Sunday, October 26, 2008

My Election Predictions

I start with the proposition that Obama is going to win the 252 electoral votes (EV's) which Kerry won 4 years ago. To that I add Colorado and New Mexico, which give him 14 additional votes to put him to 266, 4 short of the 270 needed to win. This seems a pretty safe bet so far.

To this I add Iowa and Ohio, which adds 27 more EV's and gets Obama's total to 293. This also seems a pretty sure bet.
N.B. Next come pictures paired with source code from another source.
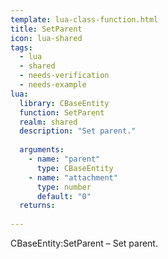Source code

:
 ```yaml
---
template: lua-class-function.html
title: SetParent
icon: lua-shared
tags:
  - lua
  - shared
  - needs-verification
  - needs-example
lua:
  library: CBaseEntity
  function: SetParent
  realm: shared
  description: "Set parent."
  
  arguments:
    - name: "parent"
      type: CBaseEntity
    - name: "attachment"
      type: number
      default: "0"
  returns:
    
---
```


<div class="lua__search__keywords">
CBaseEntity:SetParent &#x2013; Set parent.
</div>

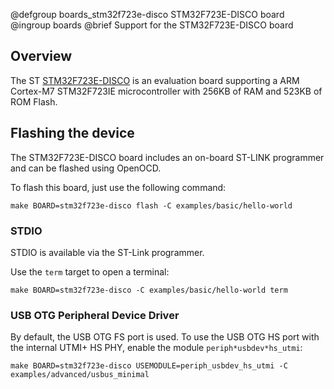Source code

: @defgroup    boards_stm32f723e-disco STM32F723E-DISCO board
@ingroup     boards
@brief       Support for the STM32F723E-DISCO board

## Overview

The ST [STM32F723E-DISCO](https://www.st.com/en/evaluation-tools/32f723ediscovery.html)
is an evaluation board supporting a ARM Cortex-M7 STM32F723IE microcontroller
with 256KB of RAM and 523KB of ROM Flash.

## Flashing the device

The STM32F723E-DISCO board includes an on-board ST-LINK programmer and can be
flashed using OpenOCD.

To flash this board, just use the following command:

```
make BOARD=stm32f723e-disco flash -C examples/basic/hello-world
```

### STDIO

STDIO is available via the ST-Link programmer.

Use the `term` target to open a terminal:

    make BOARD=stm32f723e-disco -C examples/basic/hello-world term

### USB OTG Peripheral Device Driver

By default, the USB OTG FS port is used. To use the USB OTG HS port with the
internal UTMI+ HS PHY, enable the module `periph*usbdev*hs_utmi`:

    make BOARD=stm32f723e-disco USEMODULE=periph_usbdev_hs_utmi -C examples/advanced/usbus_minimal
Obama is leading also in some other states (he has 375 EV's right now). It is intriguing that North Carolina is currently about even. However, I note that NC has not voted for a Northern Democrat since JFK in 1960, so it is hard to predict it will do so now. Neither Virginia or Florida have voted for a Northern Democrat since Harry Truman in 1948, so the same comment holds for those states. And then we have the odd case of Indiana, where polls show Obama leading by 7 points. But Indiana hasn't voted for a Northern Democrat since the FDR landslide of 1936! So, I'm giving these 4 states to McCain.

It is harder to do the same with Missouri, since Missouri "always" votes for the winner. I hate to jinx Obama by not predicting he will win Missouri. In over a hundred years (since 1900), Missouri has only once not voted for the winner. This was when it went for Stevenson in 1956. However, I know the state well enough to know that it is infested with rednecks, and I predict it will narrowly go for McCain, breaking its record of 12 straight times voting for the winner, just as in 1956 it broke its streak of 13 straight times going for the winner (it went for Bryan in 1900).

So, will Obama get 375 EV's or the more modest 293? Stay tuned!

3/18/16 update.  I was right about Colorado, New Mexico, and Missouri, but wrong about the four swing states (Virginia, North Carolina, Florida, and Indiana), which all went for Obama, giving him a total of 365 EC votes. I was right about the Missouri margin being "narrow":  McCain won 49.4% to 49.3%!

In 2012 Obama dropped down to 332 EV's, as Indiana and North Carolina slipped back into the GOP column.